AIM OF THE TASK
Scan the records below and report how many lines include the string "Gorstag"; the number alone will do.

DATASET EXTRACT
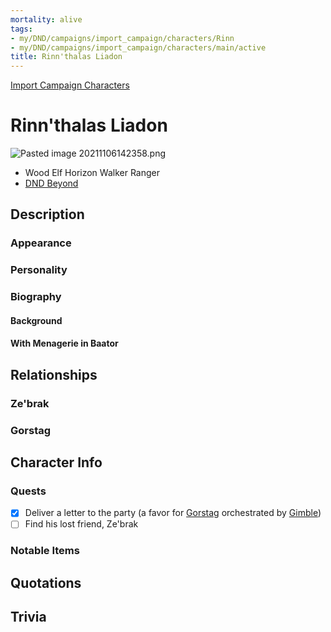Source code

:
 ```yaml
---
mortality: alive
tags:
- my/DND/campaigns/import_campaign/characters/Rinn
- my/DND/campaigns/import_campaign/characters/main/active
title: Rinn'thalas Liadon
---
```


[Import Campaign Characters](/dnd/characters/)

# Rinn'thalas Liadon

![Pasted image 20211106142358.png](/dnd/bins/-media/pasted-image-20211106142358.png)
- Wood Elf Horizon Walker Ranger
- [DND Beyond](https://www.dndbeyond.com/profile/VigilantPotato/characters/60836645)

## Description

### Appearance

### Personality

### Biography

#### Background

#### With Menagerie in Baator

## Relationships

### Ze'brak

### Gorstag



## Character Info

### Quests

- [x] Deliver a letter to the party (a favor for [Gorstag](/dnd/characters/gorstag/) orchestrated by [Gimble](/dnd/characters/gimble-the-diviner/))
- [ ] Find his lost friend, Ze'brak

### Notable Items

## Quotations

## Trivia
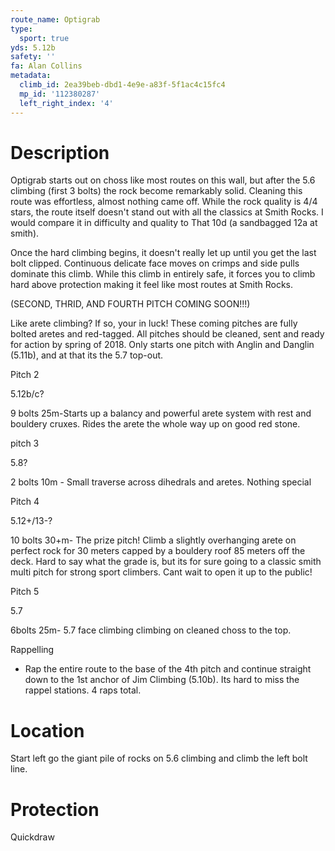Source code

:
 ```yaml
---
route_name: Optigrab
type:
  sport: true
yds: 5.12b
safety: ''
fa: Alan Collins
metadata:
  climb_id: 2ea39beb-dbd1-4e9e-a83f-5f1ac4c15fc4
  mp_id: '112380287'
  left_right_index: '4'
---
```

# Description
Optigrab starts out on choss like most routes on this wall, but after the 5.6 climbing (first 3 bolts) the rock become remarkably solid. Cleaning this route was effortless, almost nothing came off. While the rock quality is 4/4 stars, the route itself doesn't stand out with all the classics at Smith Rocks. I would compare it in difficulty and quality to That 10d (a sandbagged 12a at smith).

Once the hard climbing begins, it doesn't really let up until you get the last bolt clipped. Continuous delicate face moves on crimps and side pulls dominate this climb. While this climb in entirely safe, it forces you to climb hard above protection making it feel like most routes at Smith Rocks.

(SECOND, THRID, AND FOURTH  PITCH COMING SOON!!!)

Like arete climbing? If so, your in luck! These coming pitches are fully bolted aretes and red-tagged. All pitches should be cleaned, sent and ready for action by spring of 2018. Only starts one pitch with Anglin and Danglin (5.11b), and at that its the 5.7 top-out.

Pitch 2

5.12b/c?

9 bolts 25m-Starts up a balancy and powerful arete system with rest and bouldery cruxes. Rides the arete the whole way up on good red stone.

pitch 3

5.8?

2 bolts 10m - Small traverse across dihedrals and aretes. Nothing special

Pitch 4

5.12+/13-?

10 bolts 30+m- The prize pitch! Climb a slightly overhanging arete on perfect rock for 30 meters capped by a bouldery roof 85 meters off the deck. Hard to say what the grade is, but its for sure going to a classic smith multi pitch for strong sport climbers. Cant wait to open it up to the public!

Pitch 5

5.7

6bolts 25m- 5.7 face climbing climbing on cleaned choss to the top.

Rappelling

- Rap the entire route to the base of the 4th pitch and continue straight down to the 1st anchor of Jim Climbing (5.10b). Its hard to miss the rappel stations.  4 raps total.

# Location
Start left go the giant pile of rocks on 5.6 climbing and climb the left bolt line.

# Protection
Quickdraw
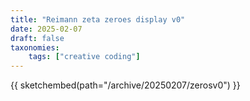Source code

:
 ```yaml
---
title: "Reimann zeta zeroes display v0"
date: 2025-02-07
draft: false
taxonomies:
    tags: ["creative coding"]
---
```

 {{ sketchembed(path="/archive/20250207/zerosv0") }}
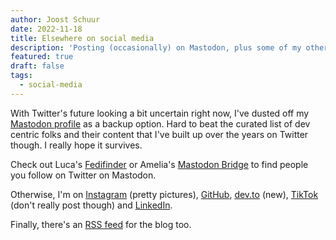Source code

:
 ```yaml
---
author: Joost Schuur
date: 2022-11-18
title: Elsewhere on social media
description: 'Posting (occasionally) on Mastodon, plus some of my other social media links.'
featured: true
draft: false
tags:
  - social-media
---
```


With Twitter's future looking a bit uncertain right now, I've dusted off my [Mastodon profile](https://mastodon.social/@joostschuur) as a backup option. Hard to beat the curated list of dev centric folks and their content that I've built up over the years on Twitter though. I really hope it survives.

Check out Luca's [Fedifinder](https://fedifinder.glitch.me/) or Amelia's [Mastodon Bridge](https://mastodon-bridge.vercel.app/) to find people you follow on Twitter on Mastodon.

Otherwise, I'm on [Instagram](http://instagram.com/joostschuur) (pretty pictures), [GitHub](https://github.com/jschuur), [dev.to](https://dev.to/joostschuur) (new), [TikTok](https://www.tiktok.com/@joostschuur/) (don't really post though) and [LinkedIn](https://www.linkedin.com/in/jschuur/).

Finally, there's an [RSS feed](/feed.xml) for the blog too.
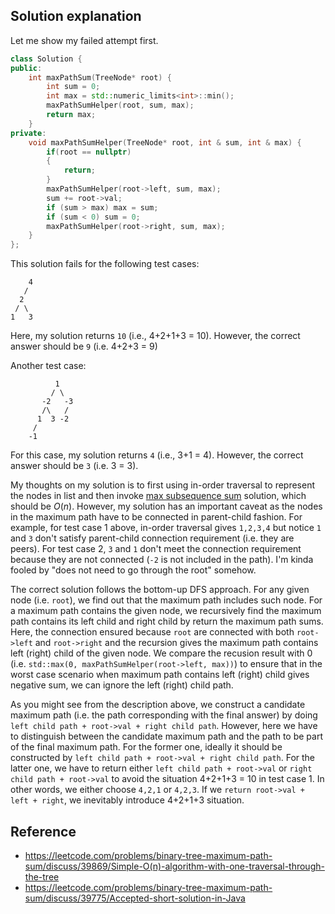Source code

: ## Solution explanation

Let me show my failed attempt first.

```cpp
class Solution {
public:
    int maxPathSum(TreeNode* root) {
        int sum = 0;
        int max = std::numeric_limits<int>::min();
        maxPathSumHelper(root, sum, max);
        return max;
    }
private:
    void maxPathSumHelper(TreeNode* root, int & sum, int & max) {
        if(root == nullptr)
        {
            return;
        }
        maxPathSumHelper(root->left, sum, max);
        sum += root->val;
        if (sum > max) max = sum;
        if (sum < 0) sum = 0;
        maxPathSumHelper(root->right, sum, max);
    }
};
```

This solution fails for the following test cases:

```
    4
   /
  2
 / \
1   3
```

Here, my solution returns `10` (i.e., 4+2+1+3 = 10). However, the correct answer should be `9` (i.e. 4+2+3 = 9)

Another test case:

```
          1
         / \
       -2   -3
       /\   /
      1  3 -2
     /
    -1
```

For this case, my solution returns `4` (i.e., 3+1 = 4). However, the correct answer should be `3` (i.e. 3 = 3).

My thoughts on my solution is to first using in-order traversal to represent the nodes in list and then invoke
[max subsequence sum](https://leetcode.com/problems/maximum-subarray/description/) solution, which should be $O(n)$.
However, my solution has an important caveat as the nodes in the maximum path have to be connected in parent-child fashion.
For example, for test case 1 above, in-order traversal gives `1,2,3,4` but notice `1` and `3` don't satisfy parent-child connection
requirement (i.e. they are peers). For test case 2, `3` and `1` don't meet the connection requirement because they are not connected
(`-2` is not included in the path). I'm kinda fooled by "does not need to go through the root" somehow.

The correct solution follows the bottom-up DFS approach. For any given node (i.e. `root`), we find out that the maximum
path includes such node. For a maximum path contains the given node, we recursively find the maximum path contains its left
child and right child by return the maximum path sums. Here, the connection ensured because `root` are connected with both `root->left` and `root->right`
and the recursion gives the maximum path contains left (right) child of the given node. We compare the recusion result
with 0 (i.e. `std::max(0, maxPathSumHelper(root->left, max))`) to ensure that in the worst case scenario when maximum
path contains left (right) child gives negative sum, we can ignore the left (right) child path.

As you might see from the description above, we construct a candidate maximum path (i.e. the path corresponding with the final answer)
by doing `left child path + root->val + right child path`. However, here we have to distinguish between the candidate maximum path
and the path to be part of the final maximum path. For the former one, ideally it should be constructed by
`left child path + root->val + right child path`. For the latter one, we have to return either `left child path + root->val`
or `right child path + root->val` to avoid the situation 4+2+1+3 = 10 in test case 1. In other words, we either choose `4,2,1`
or `4,2,3`. If we `return root->val + left + right`, we inevitably introduce 4+2+1+3 situation.

## Reference

- https://leetcode.com/problems/binary-tree-maximum-path-sum/discuss/39869/Simple-O(n)-algorithm-with-one-traversal-through-the-tree
- https://leetcode.com/problems/binary-tree-maximum-path-sum/discuss/39775/Accepted-short-solution-in-Java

ANSWER AREA
2